## [ABOUT THIS EXERCISE]
If an entry below holds a picture, leave the picture out and print the rest exactly.

*** RECORDS SUPPLIED Section Begins ***

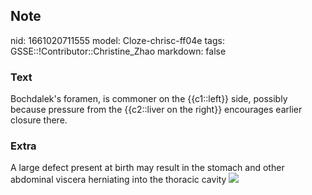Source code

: ## Note
nid: 1661020711555
model: Cloze-chrisc-ff04e
tags: GSSE::!Contributor::Christine_Zhao
markdown: false

### Text
<div>
  <div>
    <div>
      Bochdalek's foramen, is commoner on the {{c1::left}} side,
      possibly because pressure from the {{c2::liver on the right}}
      encourages earlier closure there.
    </div>
  </div>
</div>

### Extra
A large defect present at birth may result in the stomach and other
abdominal viscera herniating into the thoracic cavity <img src= 
"Screen%20Shot%202021-06-03%20at%209.57.06%20am.png">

*** RECORDS SUPPLIED Section Ends ***

## [SOLUTION TO THIS PROBLEM]
Source code

: ## Note
nid: 1661020711555
model: Cloze-chrisc-ff04e
tags: GSSE::!Contributor::Christine_Zhao
markdown: false

### Text
<div>
  <div>
    <div>
      Bochdalek's foramen, is commoner on the {{c1::left}} side,
      possibly because pressure from the {{c2::liver on the right}}
      encourages earlier closure there.
    </div>
  </div>
</div>

### Extra
A large defect present at birth may result in the stomach and other
abdominal viscera herniating into the thoracic cavity <img src= 
"Screen%20Shot%202021-06-03%20at%209.57.06%20am.png">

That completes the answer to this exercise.